HC Deb 14 September 1886 vol 309 c339
MR. NORRIS (Tower Hamlets, Limehouse)

asked the Secretary of State for the Home Department, Whether the Regulations as to the muzzling of dogs are issued by the Chief Commissioner of Police under the Metropolitan Streets Act of 1867, or the Dogs Act of 1871, or on the direct authority of the Secretary of State; whether, under present Regulations, he will consider the desirability, in order to avoid disputes and litigation, to define clearly, for the guidance of magistrates and the information of the police, what is meant by a dog being under "proper control;" and, whether he will issue stringent regulations that all dogs should be muzzled in the streets and roads within the Metropolitan jurisdiction, whether accompanied by their owners or not?

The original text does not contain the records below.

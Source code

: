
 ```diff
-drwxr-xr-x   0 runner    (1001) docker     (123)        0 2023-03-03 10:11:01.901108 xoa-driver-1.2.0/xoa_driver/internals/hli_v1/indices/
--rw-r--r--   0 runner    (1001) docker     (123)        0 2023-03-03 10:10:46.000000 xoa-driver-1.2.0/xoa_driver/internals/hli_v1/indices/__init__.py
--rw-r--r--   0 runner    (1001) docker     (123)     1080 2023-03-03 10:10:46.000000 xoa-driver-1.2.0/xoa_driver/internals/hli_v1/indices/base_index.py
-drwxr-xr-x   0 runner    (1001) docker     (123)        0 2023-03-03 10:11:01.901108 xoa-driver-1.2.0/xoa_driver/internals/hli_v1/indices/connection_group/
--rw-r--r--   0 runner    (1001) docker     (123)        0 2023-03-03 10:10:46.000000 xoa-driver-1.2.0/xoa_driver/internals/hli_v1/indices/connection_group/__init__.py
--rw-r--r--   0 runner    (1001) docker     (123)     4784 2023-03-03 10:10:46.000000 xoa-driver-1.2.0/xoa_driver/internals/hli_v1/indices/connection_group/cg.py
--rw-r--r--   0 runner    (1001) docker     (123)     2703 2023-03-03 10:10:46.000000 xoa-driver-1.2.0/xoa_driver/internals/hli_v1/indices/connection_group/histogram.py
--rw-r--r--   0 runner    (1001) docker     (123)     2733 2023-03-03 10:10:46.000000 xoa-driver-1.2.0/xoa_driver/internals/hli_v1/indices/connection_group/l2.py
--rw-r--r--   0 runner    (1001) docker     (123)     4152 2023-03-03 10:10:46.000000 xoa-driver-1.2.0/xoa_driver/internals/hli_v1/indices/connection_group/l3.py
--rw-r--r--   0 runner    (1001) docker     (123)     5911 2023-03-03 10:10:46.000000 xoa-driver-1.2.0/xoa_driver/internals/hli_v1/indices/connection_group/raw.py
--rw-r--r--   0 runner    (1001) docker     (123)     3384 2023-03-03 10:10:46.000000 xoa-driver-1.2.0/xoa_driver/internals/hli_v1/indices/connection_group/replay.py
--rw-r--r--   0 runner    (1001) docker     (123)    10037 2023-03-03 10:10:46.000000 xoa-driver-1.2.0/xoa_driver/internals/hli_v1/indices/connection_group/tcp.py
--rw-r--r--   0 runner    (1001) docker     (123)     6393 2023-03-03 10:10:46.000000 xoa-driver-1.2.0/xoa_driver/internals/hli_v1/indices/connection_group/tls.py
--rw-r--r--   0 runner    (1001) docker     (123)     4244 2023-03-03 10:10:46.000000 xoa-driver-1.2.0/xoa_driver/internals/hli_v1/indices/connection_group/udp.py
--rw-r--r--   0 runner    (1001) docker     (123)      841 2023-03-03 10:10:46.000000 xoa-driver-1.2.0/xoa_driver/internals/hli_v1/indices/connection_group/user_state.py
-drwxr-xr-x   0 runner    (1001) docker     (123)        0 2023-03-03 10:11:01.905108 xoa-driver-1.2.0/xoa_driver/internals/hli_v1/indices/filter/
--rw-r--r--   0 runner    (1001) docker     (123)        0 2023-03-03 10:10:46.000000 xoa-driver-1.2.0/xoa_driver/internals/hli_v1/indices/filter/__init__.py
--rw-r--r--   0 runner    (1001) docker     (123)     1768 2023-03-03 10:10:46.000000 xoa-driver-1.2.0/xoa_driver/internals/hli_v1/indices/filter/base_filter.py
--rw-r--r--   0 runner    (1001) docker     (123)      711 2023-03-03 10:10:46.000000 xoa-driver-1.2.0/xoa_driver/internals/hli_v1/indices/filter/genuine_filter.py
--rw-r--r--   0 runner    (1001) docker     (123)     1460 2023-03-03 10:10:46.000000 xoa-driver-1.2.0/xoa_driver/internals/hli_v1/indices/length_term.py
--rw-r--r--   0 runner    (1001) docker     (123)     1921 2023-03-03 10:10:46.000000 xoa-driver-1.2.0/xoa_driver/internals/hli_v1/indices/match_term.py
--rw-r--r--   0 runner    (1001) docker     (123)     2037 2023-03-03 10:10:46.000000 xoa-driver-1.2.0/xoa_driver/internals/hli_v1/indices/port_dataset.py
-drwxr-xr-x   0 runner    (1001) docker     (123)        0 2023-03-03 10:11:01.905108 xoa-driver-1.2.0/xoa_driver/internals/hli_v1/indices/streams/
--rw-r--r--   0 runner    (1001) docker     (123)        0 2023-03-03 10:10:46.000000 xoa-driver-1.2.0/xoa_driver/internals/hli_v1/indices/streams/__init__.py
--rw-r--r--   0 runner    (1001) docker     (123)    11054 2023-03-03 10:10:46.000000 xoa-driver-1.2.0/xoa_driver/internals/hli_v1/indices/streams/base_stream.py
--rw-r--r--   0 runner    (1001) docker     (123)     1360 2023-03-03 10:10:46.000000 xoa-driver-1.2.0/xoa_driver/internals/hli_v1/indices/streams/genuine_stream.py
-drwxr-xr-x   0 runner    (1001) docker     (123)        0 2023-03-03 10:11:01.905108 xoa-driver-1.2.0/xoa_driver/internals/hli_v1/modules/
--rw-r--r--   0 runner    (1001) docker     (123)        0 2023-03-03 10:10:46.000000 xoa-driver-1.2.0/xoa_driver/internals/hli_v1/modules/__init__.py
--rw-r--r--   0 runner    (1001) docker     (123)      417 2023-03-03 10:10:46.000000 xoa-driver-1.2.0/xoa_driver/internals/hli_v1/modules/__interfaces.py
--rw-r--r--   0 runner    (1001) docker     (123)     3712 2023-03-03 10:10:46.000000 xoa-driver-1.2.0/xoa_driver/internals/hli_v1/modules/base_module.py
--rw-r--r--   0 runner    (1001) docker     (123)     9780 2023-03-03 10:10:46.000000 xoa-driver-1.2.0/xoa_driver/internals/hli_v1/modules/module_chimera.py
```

In answer to my hon. Friend I have to say that regulations, in as wide and stringent terms as possible, as to dogs are issued under both the Statutes named by the Commissioner of Police for the Metropolitan District, and referred to in the Question, and not by the Secretary of State. The Metropolitan Streets Act, 1867, enables the Commissioner of Police to direct that dogs in the district of the Metropolitan Board of Works shall be muzzled or led. The Dogs Act, 1871, only enables the Commissioner of Police to direct that dogs in the Metropolitan Police District shall be subject to restrictions unless they are under "control." That phrase is one used by the Legislature, and it is for the magistrates to interpret it. There are now in existence regulations under both Statutes which appear to me sufficient.



said, that the right hon. and learned Gentleman had not answered the latter part of his Question.


I stated that regulations had been issued under both Statutes, in as wide and stringent terms as those Statutes admitted of. I cannot do any more.